# Electronic Differential



## Nunkmolian (Oct 31, 2020)

Have attached useful article
I am interested to do the same


----------



## Duncan (Dec 8, 2008)

Nunkmolian said:


> Have attached useful article
> I am interested to do the same


The article has a long and complicated way of doing basically bugger all
Look at a standard "Open" diff
Like the ones fitted to 99% of all cars on the road
It simply allows the road to do all of the work

You don't NEED any more than that


----------



## brian_ (Feb 7, 2017)

Duncan said:


> The article has a long and complicated way of doing basically bugger all
> Look at a standard "Open" diff
> Like the ones fitted to 99% of all cars on the road
> ...
> ...


The article deals with the specific case of in-wheel motors. A mechanical differential - of any kind - is obviously not the solution in this case; there must be some way to control the two motors.
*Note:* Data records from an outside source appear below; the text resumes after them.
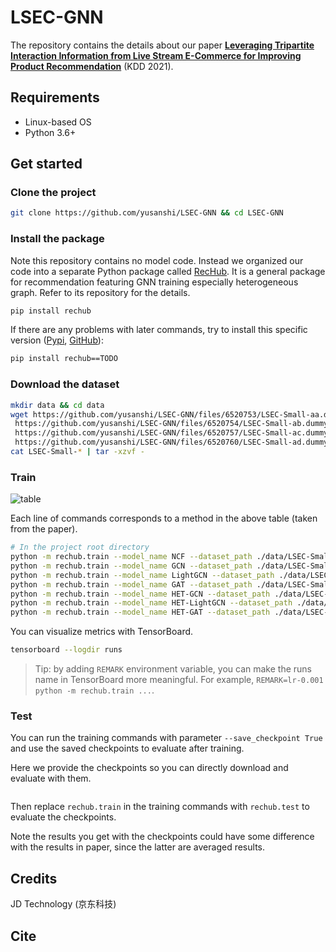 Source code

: # LSEC-GNN

The repository contains the details about our paper **[Leveraging Tripartite Interaction Information from Live Stream E-Commerce for Improving Product Recommendation](https://arxiv.org/abs/TODO.pdf)** (KDD 2021).

## Requirements

- Linux-based OS
- Python 3.6+

## Get started

### Clone the project

```bash
git clone https://github.com/yusanshi/LSEC-GNN && cd LSEC-GNN
```

### Install the package

Note this repository contains no model code. Instead we organized our code into a separate Python package called [RecHub](https://github.com/yusanshi/RecHub/). It is a general package for recommendation featuring GNN training especially heterogeneous graph. Refer to its repository for the details.

```bash
pip install rechub
```

If there are any problems with later commands, try to install this specific version ([Pypi](https://pypi.org/project/rechub/TODO/), [GitHub](https://github.com/yusanshi/RecHub/tree/TODO-hash)):

```bash
pip install rechub==TODO
```

### Download the dataset

```bash
mkdir data && cd data
wget https://github.com/yusanshi/LSEC-GNN/files/6520753/LSEC-Small-aa.dummy.gz \
 https://github.com/yusanshi/LSEC-GNN/files/6520754/LSEC-Small-ab.dummy.gz \
 https://github.com/yusanshi/LSEC-GNN/files/6520757/LSEC-Small-ac.dummy.gz \
 https://github.com/yusanshi/LSEC-GNN/files/6520760/LSEC-Small-ad.dummy.gz
cat LSEC-Small-* | tar -xzvf -
```

### Train

![table](https://user-images.githubusercontent.com/36265606/119290511-33271580-bc7f-11eb-84bc-e485fd4ab93b.png)

Each line of commands corresponds to a method in the above table (taken from the paper).

```bash
# In the project root directory
python -m rechub.train --model_name NCF --dataset_path ./data/LSEC-Small --metadata_path ./metadata/LSEC.json --edge_choice 0 --training_task_choice 0 --evaluation_task_choice 0
python -m rechub.train --model_name GCN --dataset_path ./data/LSEC-Small --metadata_path ./metadata/LSEC.json --edge_choice 0 --training_task_choice 0 --evaluation_task_choice 0
python -m rechub.train --model_name LightGCN --dataset_path ./data/LSEC-Small --metadata_path ./metadata/LSEC.json --edge_choice 0 --training_task_choice 0 --evaluation_task_choice 0
python -m rechub.train --model_name GAT --dataset_path ./data/LSEC-Small --metadata_path ./metadata/LSEC.json --edge_choice 0 --training_task_choice 0 --evaluation_task_choice 0
python -m rechub.train --model_name HET-GCN --dataset_path ./data/LSEC-Small --metadata_path ./metadata/LSEC.json --edge_choice 0 1 2 --training_task_choice 0 1 --evaluation_task_choice 0
python -m rechub.train --model_name HET-LightGCN --dataset_path ./data/LSEC-Small --metadata_path ./metadata/LSEC.json --edge_choice 0 1 2 --training_task_choice 0 1 --evaluation_task_choice 0
python -m rechub.train --model_name HET-GAT --dataset_path ./data/LSEC-Small --metadata_path ./metadata/LSEC.json --edge_choice 0 1 2 --training_task_choice 0 1 --evaluation_task_choice 0
```

You can visualize metrics with TensorBoard.

```bash
tensorboard --logdir runs
```

> Tip: by adding `REMARK` environment variable, you can make the runs name in TensorBoard more meaningful. For example, `REMARK=lr-0.001 python -m rechub.train ...`.

### Test

You can run the training commands with parameter `--save_checkpoint True` and use the saved checkpoints to evaluate after training.

Here we provide the checkpoints so you can directly download and evaluate with them.

```

```

Then replace `rechub.train` in the training commands with `rechub.test` to evaluate the checkpoints.

Note the results you get with the checkpoints could have some difference with the results in paper, since the latter are averaged results.

## Credits

JD Technology (京东科技)

## Cite

```TODO

```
The "long and complicated" solution is simply some software. With a single motor, you indeed don't need any more than a differential, and an open diff is functional.



Duncan said:


> Look at a standard "Open" diff
> Like the ones fitted to 99% of all cars on the road
> It simply allows the road to do all of the work


I'm sure that more than 1% of vehicles on the road use some sort of mechanical "slip limiting" or otherwise not just open differential, and some of them are electronically controlled. In addition, active traction control using individual wheel braking is now normal (it became common almost 20 years ago; it is always included in electronic stability control, which has been mandatory for new cars in North America for almost a decade).

The road doesn't do any work in these systems; an open differential just applies equal torque to both wheels.


----------